Evidemment, d'un point de vue strictement comptable, statistique, le compte n'y est pas, avec à chaque fois seulement une partie sur trois qui domine. Mais on oublie volontiers ces inégalités pour n'en retenir que les coups d'éclats de grands artistes comme Romero, Smallwood et Azaceta : en misant sur eux, Marvel est certain de ne pas publier une anthologie de plus (à condition toutefois de respecter leur travail...). A voir si cela se vérifie encore le mois prochain (avec notamment Peach Momoko au générique).

dimanche 20 décembre 2009

Critique 120 : DAREDEVIL par ED BRUBAKER et MICHAEL LARK (5/7)


DAREDEVIL : CRUEL AND UNUSUAL ;
(vol.2, #106-110) ;
(Mai-Août 2008).

Examinons donc ce que nous réserve ce tpb contenant les épisodes 106 à 110 de Daredevil et formant l'arc intitulé Cruel and Unusual.

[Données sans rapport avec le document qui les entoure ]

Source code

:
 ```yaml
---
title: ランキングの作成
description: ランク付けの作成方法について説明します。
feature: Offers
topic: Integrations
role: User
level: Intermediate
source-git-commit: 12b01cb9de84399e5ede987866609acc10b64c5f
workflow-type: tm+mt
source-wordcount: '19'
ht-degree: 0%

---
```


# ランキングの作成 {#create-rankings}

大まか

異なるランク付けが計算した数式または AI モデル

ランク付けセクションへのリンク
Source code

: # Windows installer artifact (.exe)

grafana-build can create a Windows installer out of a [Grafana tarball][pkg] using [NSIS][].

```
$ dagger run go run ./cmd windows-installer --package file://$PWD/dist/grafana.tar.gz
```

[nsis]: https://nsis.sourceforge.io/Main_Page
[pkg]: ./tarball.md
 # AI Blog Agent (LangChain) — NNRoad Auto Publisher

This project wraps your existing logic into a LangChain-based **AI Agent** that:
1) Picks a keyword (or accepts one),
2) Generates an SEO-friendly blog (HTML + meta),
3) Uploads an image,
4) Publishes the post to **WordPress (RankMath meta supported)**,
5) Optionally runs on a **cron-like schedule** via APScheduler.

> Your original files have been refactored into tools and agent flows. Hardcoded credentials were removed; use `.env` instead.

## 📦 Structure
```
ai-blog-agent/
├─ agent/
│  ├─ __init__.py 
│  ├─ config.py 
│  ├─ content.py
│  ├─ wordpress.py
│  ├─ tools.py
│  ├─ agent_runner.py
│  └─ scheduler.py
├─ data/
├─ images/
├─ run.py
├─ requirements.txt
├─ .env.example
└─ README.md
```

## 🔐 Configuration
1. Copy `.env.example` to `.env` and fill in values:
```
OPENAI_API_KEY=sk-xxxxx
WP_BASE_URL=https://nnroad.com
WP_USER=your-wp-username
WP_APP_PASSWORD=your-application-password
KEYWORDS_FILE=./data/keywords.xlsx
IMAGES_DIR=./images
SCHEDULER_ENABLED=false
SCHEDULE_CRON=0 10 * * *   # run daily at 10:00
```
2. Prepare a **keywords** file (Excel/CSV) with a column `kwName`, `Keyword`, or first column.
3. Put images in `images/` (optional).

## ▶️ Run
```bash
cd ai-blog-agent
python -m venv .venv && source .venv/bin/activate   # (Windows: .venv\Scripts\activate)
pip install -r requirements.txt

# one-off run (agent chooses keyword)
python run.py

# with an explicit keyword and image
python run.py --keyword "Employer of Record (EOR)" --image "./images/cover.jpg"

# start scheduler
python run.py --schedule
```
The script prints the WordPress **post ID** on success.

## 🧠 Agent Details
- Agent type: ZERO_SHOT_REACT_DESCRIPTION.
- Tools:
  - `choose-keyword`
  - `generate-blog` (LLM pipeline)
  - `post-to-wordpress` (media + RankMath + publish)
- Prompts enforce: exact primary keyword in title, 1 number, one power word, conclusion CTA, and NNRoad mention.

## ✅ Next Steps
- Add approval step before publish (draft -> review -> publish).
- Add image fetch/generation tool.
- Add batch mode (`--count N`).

Première bonne nouvelle : cette histoire est signée par l'équipe acclamée par la critique depuis Gotham Central et composée d'Ed Brubaker, Greg Rucka et Michael Lark. Paul Azaceta a dessiné (et encré - ce qui est notable quand on se souvient comment Tom Palmer était complètement repassé sur les crayonnés de l'artiste dans l'histoire précédente...) le premier épisode de l'album.

Seconde bonne nouvelle : le trio a tricoté une intrigue qui replace Matt Murdock dans son rôle d'avocat au premier plan. Réduire ses apparitions comme Daredevil est judicieux après le traumatisme qu'il vient de vivre (Milla Donovan étant internée dans une clinique psychiatrique à cause de Mr Fear), tout en préparant un rapprochement entre le héros et la détective Dakota North, qui est mise en avant - c'est d'ailleurs pour traiter plus particulièrement d'elle que Rucka, toujours inspiré par les femmes fortes, a été convié à participer au scénario.
*

L'histoire suit donc Matt et Dakota qui vont s'occuper d'un dossier délicat, celui du nommé "Big" Ben Donovan condamné à mort pour le meurtre de trois enfants. Problèmes : il a avoué le triple homicide et le F.B.I. semble déterminé à ce qu'il soit exécuté. Les investigations de Murdock et North vont révèler un complot entre l'agence fédérale et la pègre contrôlant les docks de New York.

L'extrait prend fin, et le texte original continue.